_Supplied records:_
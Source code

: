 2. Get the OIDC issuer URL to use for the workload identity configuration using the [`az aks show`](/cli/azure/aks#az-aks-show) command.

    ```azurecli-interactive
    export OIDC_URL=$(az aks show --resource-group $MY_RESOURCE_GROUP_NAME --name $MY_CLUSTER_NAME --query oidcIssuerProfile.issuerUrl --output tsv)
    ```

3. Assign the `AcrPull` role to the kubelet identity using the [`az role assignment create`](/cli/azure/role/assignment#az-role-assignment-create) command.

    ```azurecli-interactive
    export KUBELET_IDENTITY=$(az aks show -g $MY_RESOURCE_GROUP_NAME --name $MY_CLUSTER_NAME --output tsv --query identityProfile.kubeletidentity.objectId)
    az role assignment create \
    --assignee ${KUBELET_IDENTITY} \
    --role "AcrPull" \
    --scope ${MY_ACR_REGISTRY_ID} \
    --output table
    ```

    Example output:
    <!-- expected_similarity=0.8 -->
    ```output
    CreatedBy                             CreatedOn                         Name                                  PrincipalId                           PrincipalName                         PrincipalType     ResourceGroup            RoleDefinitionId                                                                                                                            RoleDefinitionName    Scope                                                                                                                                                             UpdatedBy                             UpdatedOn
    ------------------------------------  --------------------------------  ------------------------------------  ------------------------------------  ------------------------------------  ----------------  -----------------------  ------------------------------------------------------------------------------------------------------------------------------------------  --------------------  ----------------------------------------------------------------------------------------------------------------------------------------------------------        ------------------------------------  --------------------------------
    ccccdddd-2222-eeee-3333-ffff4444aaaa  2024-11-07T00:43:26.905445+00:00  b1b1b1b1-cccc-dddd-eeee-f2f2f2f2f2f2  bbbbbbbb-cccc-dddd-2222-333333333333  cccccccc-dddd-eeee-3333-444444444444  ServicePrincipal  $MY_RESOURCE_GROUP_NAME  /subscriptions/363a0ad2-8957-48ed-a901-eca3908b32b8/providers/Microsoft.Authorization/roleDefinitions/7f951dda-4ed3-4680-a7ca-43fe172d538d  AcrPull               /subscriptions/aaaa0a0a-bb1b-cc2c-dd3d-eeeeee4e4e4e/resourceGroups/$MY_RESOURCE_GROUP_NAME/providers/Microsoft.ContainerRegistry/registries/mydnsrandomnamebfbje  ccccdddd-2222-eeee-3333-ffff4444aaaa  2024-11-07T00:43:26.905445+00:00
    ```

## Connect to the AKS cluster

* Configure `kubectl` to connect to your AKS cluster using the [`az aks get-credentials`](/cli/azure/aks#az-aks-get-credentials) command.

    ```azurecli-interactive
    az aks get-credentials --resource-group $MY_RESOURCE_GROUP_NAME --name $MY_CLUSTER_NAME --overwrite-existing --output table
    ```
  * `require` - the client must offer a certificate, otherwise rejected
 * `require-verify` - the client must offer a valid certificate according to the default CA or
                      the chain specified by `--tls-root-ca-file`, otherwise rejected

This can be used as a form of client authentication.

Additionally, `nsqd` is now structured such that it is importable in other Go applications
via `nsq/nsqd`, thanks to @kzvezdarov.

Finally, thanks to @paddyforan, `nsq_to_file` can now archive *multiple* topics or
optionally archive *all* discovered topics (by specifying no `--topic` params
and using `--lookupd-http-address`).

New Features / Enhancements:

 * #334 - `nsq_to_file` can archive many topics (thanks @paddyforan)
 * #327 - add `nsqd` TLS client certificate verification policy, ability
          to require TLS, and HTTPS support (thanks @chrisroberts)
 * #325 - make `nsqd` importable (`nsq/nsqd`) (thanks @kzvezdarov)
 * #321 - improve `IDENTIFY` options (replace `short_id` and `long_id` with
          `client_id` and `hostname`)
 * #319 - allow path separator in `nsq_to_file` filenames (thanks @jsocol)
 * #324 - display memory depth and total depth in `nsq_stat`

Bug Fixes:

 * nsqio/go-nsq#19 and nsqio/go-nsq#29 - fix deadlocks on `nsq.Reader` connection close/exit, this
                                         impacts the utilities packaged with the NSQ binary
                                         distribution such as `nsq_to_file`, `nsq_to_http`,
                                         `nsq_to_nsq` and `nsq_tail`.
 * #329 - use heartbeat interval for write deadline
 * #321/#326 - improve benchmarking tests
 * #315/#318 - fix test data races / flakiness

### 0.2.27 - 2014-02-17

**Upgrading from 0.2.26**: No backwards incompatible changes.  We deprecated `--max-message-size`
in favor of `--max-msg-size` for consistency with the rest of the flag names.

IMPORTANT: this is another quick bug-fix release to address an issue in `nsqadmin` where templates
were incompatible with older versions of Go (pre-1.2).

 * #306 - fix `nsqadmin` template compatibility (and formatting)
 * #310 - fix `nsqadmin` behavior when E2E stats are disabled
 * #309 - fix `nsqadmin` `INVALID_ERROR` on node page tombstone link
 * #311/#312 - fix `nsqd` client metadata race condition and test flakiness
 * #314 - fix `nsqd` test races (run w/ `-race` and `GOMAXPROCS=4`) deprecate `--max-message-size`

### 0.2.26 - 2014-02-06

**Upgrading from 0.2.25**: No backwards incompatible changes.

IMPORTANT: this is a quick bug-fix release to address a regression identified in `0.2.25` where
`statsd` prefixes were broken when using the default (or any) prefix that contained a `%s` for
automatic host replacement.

_What the task asks:_
Report each line of the records that holds the word "nsqadmin".

_Finished exercise:_
IMPORTANT: this is another quick bug-fix release to address an issue in `nsqadmin` where templates
 * #306 - fix `nsqadmin` template compatibility (and formatting)
 * #310 - fix `nsqadmin` behavior when E2E stats are disabled
 * #309 - fix `nsqadmin` `INVALID_ERROR` on node page tombstone link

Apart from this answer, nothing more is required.